Reproduce the opening lines of the listing below exactly, stopping after the line that contains "surface relaxation benchmark." and leaving out any pictures.
--- START ---
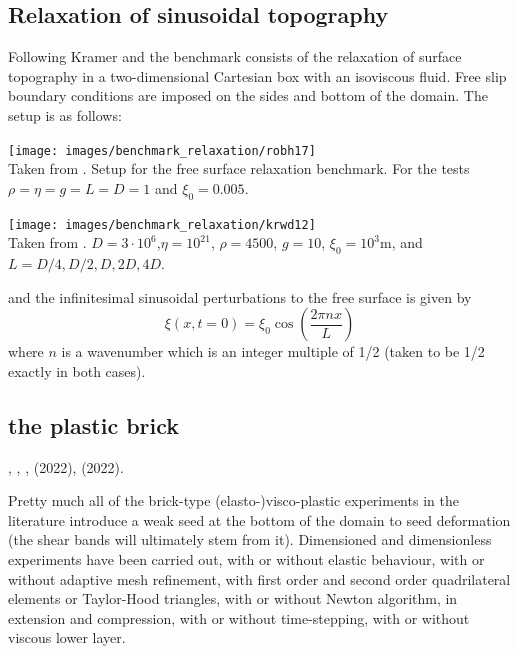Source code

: \subsection{Relaxation of sinusoidal topography}

Following Kramer \etal \cite[Section 3.1.1]{krwd12} and \cite{robh17} 
the benchmark consists of the relaxation of surface topography in a 
two-dimensional Cartesian box with an isoviscous fluid. 
Free slip boundary conditions are imposed on the sides and bottom of the domain.
The setup is as follows:

\begin{center}
\begin{minipage}{0.45\textwidth}
\centering
\texttt{[image: images/benchmark\_relaxation/robh17]}\\
{\captionfont Taken from \cite{robh17}. Setup for the free surface relaxation benchmark.
For the tests $\rho=\eta=g=L=D=1$ and $\xi_0=0.005$.}
\end{minipage}\hfill
\begin{minipage}{0.45\textwidth}
\centering
\texttt{[image: images/benchmark\_relaxation/krwd12]}\\
{\captionfont Taken from \cite{krwd12}. $D=3\cdot 10^6$,$\eta=10^{21}$, $\rho=4500$, $g=10$, $\xi_0=10^3$m, and 
$L=D/4,D/2,D,2D,4D$.}
\end{minipage}
\end{center}
and the infinitesimal sinusoidal perturbations to the free surface is given by
\[
\xi(x,t=0)=\xi_0 \cos \left( \frac{2 \pi n x}{L}  \right)
\]
where $n$ is a wavenumber which is an integer multiple of 1/2 (taken to be 1/2 exactly in both cases).


\subsection{the plastic brick} \label{ss:plasticbrick}

\Literature \textcite{hans03},
\textcite{moml07},
\textcite{lemm08},
\cite{kaus10,elga10,qurj09,mishin11,maie12,spmw16,gltf18,frbt19,aspectmanual}
\textcite{dakg22} (2022), \textcite{mivg22} (2022).

Pretty much all of the brick-type (elasto-)visco-plastic experiments in the literature
introduce a weak seed at the bottom of the domain to seed deformation (the shear bands
will ultimately stem from it). 
Dimensioned and dimensionless experiments have been carried out, with or without 
elastic behaviour, with or without adaptive mesh refinement, with first order and 
second order quadrilateral elements or Taylor-Hood triangles, with or without 
Newton algorithm, in extension and compression, with or without time-stepping,
with or without viscous lower layer. 



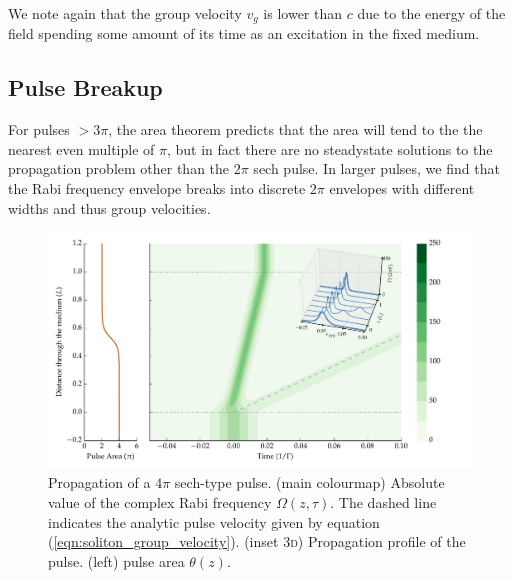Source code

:     We note again that the group velocity $v_g$ is lower than $c$ due to the
    energy of the field spending some amount of its time as an excitation in the
    fixed medium.

  \subsection{Pulse Breakup} 

    For pulses $>3 \pi$, the area theorem predicts that the area will tend to
    the the nearest even multiple of $\pi$, but in fact there are no steadystate
    solutions to the propagation problem other than the $2\pi$ sech
    pulse\cite{Matulic1972}. In larger pulses, we find that the Rabi frequency
    envelope breaks into discrete $2\pi$ envelopes with different widths and
    thus group velocities\cite{Lamb1971}.

    \begin{figure}[]
      \includegraphics[width=\linewidth]
        {figs/03_nonlinear/coh_sech_4_0pi_fwhm0_020_Ng01000_fig5.pdf}
      \caption{
      Propagation of a $4 \pi$ sech-type pulse. (main colourmap) Absolute value
      of the complex Rabi frequency $\Omega(z, \tau)$. The dashed line indicates
      the analytic pulse velocity given by equation
      (\ref{eqn:soliton_group_velocity}). (inset \textsc{3d}) Propagation
      profile of the pulse. (left) pulse area $\theta(z)$.
      }
      \label{fig:sit_4pi}
    \end{figure}

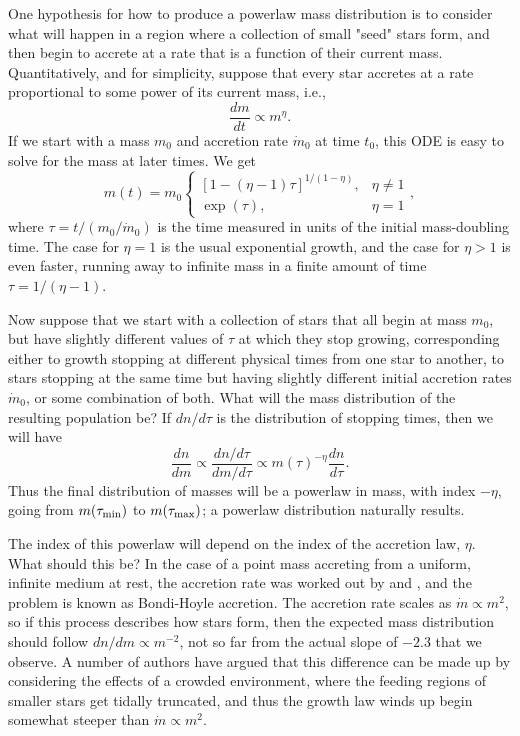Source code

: One hypothesis for how to produce a powerlaw mass distribution is to consider what will happen in a region where a collection of small "seed" stars form, and then begin to accrete at a rate that is a function of their current mass. Quantitatively, and for simplicity, suppose that every star accretes at a rate proportional to some power of its current mass, i.e.,
\begin{equation}
\frac{dm}{dt} \propto m^\eta.
\end{equation}
If we start with a mass $m_0$ and accretion rate $\dot{m}_0$ at time $t_0$, this ODE is easy to solve for the mass at later times. We get
\begin{equation}
m(t) = m_0 \left\{
\begin{array}{ll}
[1 - (\eta-1)\tau]^{1/(1-\eta)}, & \eta \neq 1 \\
\exp(\tau), & \eta = 1
\end{array}
\right.,
\end{equation}
where $\tau = t / (m_0/\dot{m}_0)$ is the time measured in units of the initial mass-doubling time. The case for $\eta = 1$ is the usual exponential growth, and the case for $\eta > 1$ is even faster, running away to infinite mass in a finite amount of time $\tau = 1/(\eta-1)$.

Now suppose that we start with a collection of stars that all begin at mass $m_0$, but have slightly different values of $\tau$ at which they stop growing, corresponding either to growth stopping at different physical times from one star to another, to stars stopping at the same time but having slightly different initial accretion rates $\dot{m}_0$, or some combination of both. What will the mass distribution of the resulting population be? If $dn/d\tau$ is the distribution of stopping times, then we will have
\begin{equation}
\frac{dn}{dm} \propto \frac{dn/d\tau}{dm/d\tau} \propto m(\tau)^{-\eta} \frac{dn}{d\tau}.
\end{equation}
Thus the final distribution of masses will be a powerlaw in mass, with index $-\eta$, going from $m(\tau_{\rm min})$ to $m(\tau_{\rm max})$; a powerlaw distribution naturally results.

The index of this powerlaw will depend on the index of the accretion law, $\eta$. What should this be? In the case of a point mass accreting from a uniform, infinite medium at rest, the accretion rate was worked out by \citet{hoyle46a} and \citet{bondi52a}, and the problem is known as Bondi-Hoyle accretion. The accretion rate scales as $\dot{m} \propto m^2$, so if this process describes how stars form, then the expected mass distribution should follow $dn/dm\propto m^{-2}$, not so far from the actual slope of $-2.3$ that we observe. A number of authors have argued that this difference can be made up by considering the effects of a crowded environment, where the feeding regions of smaller stars get tidally truncated, and thus the growth law winds up begin somewhat steeper than $\dot{m}\propto m^2$.

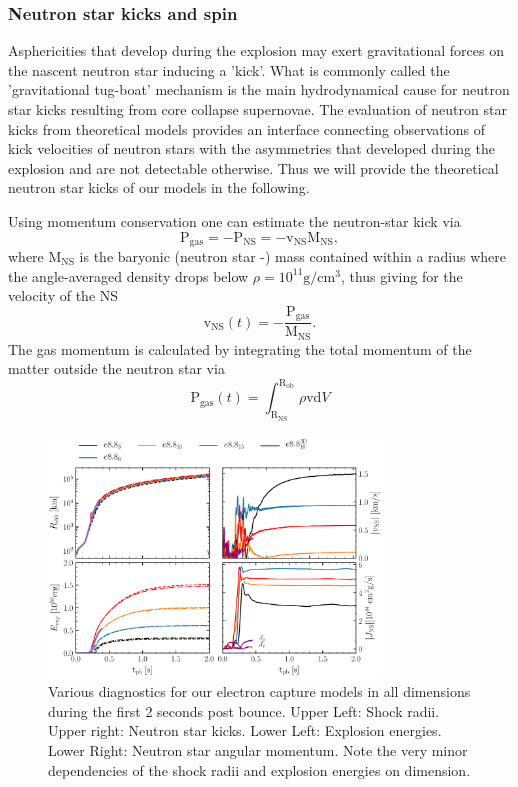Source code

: \documentclass[fleqn,usenatbib]{mnras}
\newcommand{\ud}{\ensuremath{\mathrm{d}}}
\begin{document}
\subsubsection{Neutron star kicks and spin}
Asphericities that develop during the explosion may exert gravitational forces on the nascent neutron star inducing a 'kick'. What is commonly called the 'gravitational tug-boat' mechanism is the main hydrodynamical cause for neutron star kicks resulting from core collapse supernovae. The evaluation of neutron star kicks from theoretical models provides an interface connecting observations of kick velocities of neutron stars with the asymmetries that developed during the explosion and are not detectable otherwise. Thus we will provide the theoretical neutron star kicks of our models in the following.

Using momentum conservation one can estimate the neutron-star kick via
\begin{equation}
  \pmb{\mathrm{P}}_{\mathrm{gas}} = - \pmb{\mathrm{P}}_{\mathrm{NS}} = - \pmb{\mathrm{v}}_{\mathrm{NS}}\mathrm{M_{NS}},
\end{equation}
where $\mathrm{M_{NS}}$ is the baryonic (neutron star -) mass contained within a radius where the angle-averaged density drops below $\rho = 10^{11} \mathrm{g/cm^3}$, thus giving for the velocity of the NS
\begin{equation}
  \pmb{\mathrm{v}}_{\mathrm{NS}}(t) = - \frac{\pmb{\mathrm{P}}_{\mathrm{gas}}}{ \mathrm{M_{NS}}}.
  \label{equ:momentum_kick}
\end{equation}
The gas momentum is calculated by integrating the total momentum of the matter outside the neutron star via
\begin{equation}
	\label{equ:pz}
  \pmb{\mathrm{P}}_{\mathrm{gas}} (t) = \int_{\mathrm{R_{NS}}}^{\mathrm{R_{ob}}} \rho \pmb{\mathrm{v}} \ud V
\end{equation}

\begin{figure}
 \label{fig:e8pzkick}
 \centering
 \includegraphics[width=0.79\textwidth]{pic/eexp_kick_all_1d2d3d.pdf}
 \caption{Various diagnostics for our electron capture models in all dimensions during the first 2 seconds post bounce. Upper Left: Shock radii. Upper right: Neutron star kicks. Lower Left: Explosion energies. Lower Right: Neutron star angular momentum. Note the very minor dependencies of the shock radii and explosion energies on dimension. }
\end{figure}
\end{document}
--- END ---
◆ **Reply**
Source code

: \subsection{Relaxation of sinusoidal topography}

Following Kramer \etal \cite[Section 3.1.1]{krwd12} and \cite{robh17} 
the benchmark consists of the relaxation of surface topography in a 
two-dimensional Cartesian box with an isoviscous fluid. 
Free slip boundary conditions are imposed on the sides and bottom of the domain.
The setup is as follows:

\begin{center}
\begin{minipage}{0.45\textwidth}
\centering
\texttt{[image: images/benchmark\_relaxation/robh17]}\\
{\captionfont Taken from \cite{robh17}. Setup for the free surface relaxation benchmark.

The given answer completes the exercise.